Task:
Where "title" occurs in a line of the entries below, copy that line.

Dataset entries Block Start

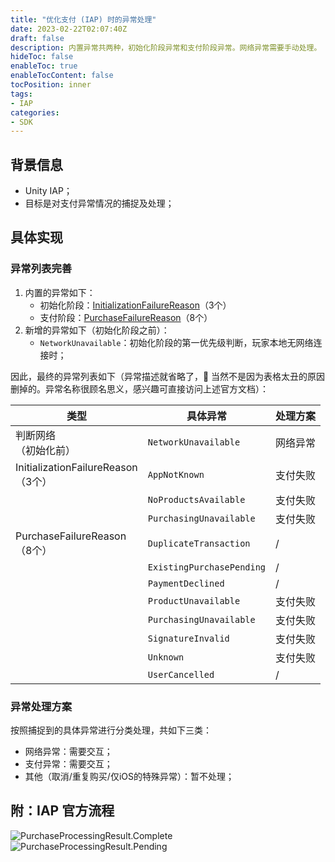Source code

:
 ```yaml
---
title: "优化支付 (IAP) 时的异常处理"
date: 2023-02-22T02:07:40Z
draft: false
description: 内置异常共两种，初始化阶段异常和支付阶段异常。网络异常需要手动处理。
hideToc: false
enableToc: true
enableTocContent: false
tocPosition: inner
tags:
- IAP
categories:
- SDK
---
```


## 背景信息

- Unity IAP；
- 目标是对支付异常情况的捕捉及处理；

## 具体实现

### 异常列表完善

1. 内置的异常如下：
   - 初始化阶段：[InitializationFailureReason](https://docs.unity3d.com/Packages/com.unity.purchasing@4.6/api/UnityEngine.Purchasing.InitializationFailureReason.html)（3个）
   - 支付阶段：[PurchaseFailureReason](https://docs.unity3d.com/Packages/com.unity.purchasing@4.6/api/UnityEngine.Purchasing.PurchaseFailureReason.html)（8个）
2. 新增的异常如下（初始化阶段之前）：
   - `NetworkUnavailable`：初始化阶段的第一优先级判断，玩家本地无网络连接时；

因此，最终的异常列表如下（异常描述就省略了，🙊 当然不是因为表格太丑的原因删掉的。异常名称很顾名思义，感兴趣可直接访问上述官方文档）：

| 类型 | 具体异常  | 处理方案 |
| ---------- | --------- | ---------- |
| 判断网络<br>（初始化前） | `NetworkUnavailable` | 网络异常 |
| InitializationFailureReason<br>（3个） | `AppNotKnown` | 支付失败 |
|  | `NoProductsAvailable` | 支付失败 |
|  | `PurchasingUnavailable` | 支付失败 |
| PurchaseFailureReason<br>（8个） | `DuplicateTransaction` | / |
|  | `ExistingPurchasePending` | / |
|  | `PaymentDeclined` | / |
|  | `ProductUnavailable` | 支付失败 |
|  | `PurchasingUnavailable` | 支付失败 |
|  | `SignatureInvalid` | 支付失败 |
|  | `Unknown` | 支付失败 |
|  | `UserCancelled` | / |

### 异常处理方案

按照捕捉到的具体异常进行分类处理，共如下三类：

- 网络异常：需要交互；
- 支付异常：需要交互；
- 其他（取消/重复购买/仅iOS的特殊异常）：暂不处理；

## 附：IAP 官方流程

<img src='/images/posts/PurchaseProcessingResult.Complete.png' alt='PurchaseProcessingResult.Complete'>
<br>
<img src='/images/posts/PurchaseProcessingResult.Pending.png' alt='PurchaseProcessingResult.Pending'>
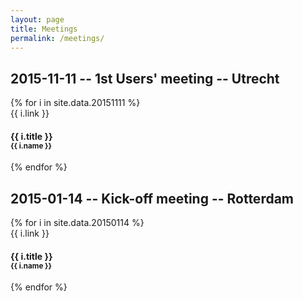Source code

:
 ```yaml
---
layout: page
title: Meetings
permalink: /meetings/
---
```



## 2015-11-11 -- 1st Users' meeting -- Utrecht

<div class="row">
{% for i in site.data.20151111 %}
  <div class="col-xs-12 col-md-4">
    <div class="thumbnail">
      {{ i.link }}
      <div class="caption">
        <h4>{{ i.title }}
        <br />
        <small>{{ i.name }}</small>
        </h4>
      </div>
    </div>
  </div>
{% endfor %}
</div>




## 2015-01-14 -- Kick-off meeting -- Rotterdam

<div class="row">
{% for i in site.data.20150114 %}
  <div class="col-xs-12 col-md-4">
    <div class="thumbnail">
      {{ i.link }}
      <div class="caption">
        <h4>{{ i.title }}
        <br />
        <small>{{ i.name }}</small>
        </h4>
      </div>
    </div>
  </div>
{% endfor %}
</div>




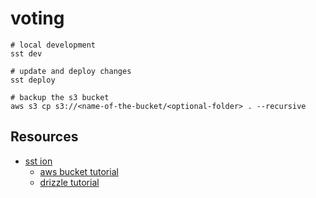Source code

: # voting

```
# local development
sst dev

# update and deploy changes
sst deploy

# backup the s3 bucket
aws s3 cp s3://<name-of-the-bucket/<optional-folder> . --recursive
```

## Resources

- [sst ion](https://ion.sst.dev/docs/start/aws/remix/)
    - [aws bucket tutorial](https://ion.sst.dev/docs/start/aws/remix/)
    - [drizzle tutorial](https://ion.sst.dev/docs/start/aws/drizzle/)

Dataset entries Block End

Solution for this task:
title: "优化支付 (IAP) 时的异常处理"
title: Meetings
        <h4>{{ i.title }}
        <h4>{{ i.title }}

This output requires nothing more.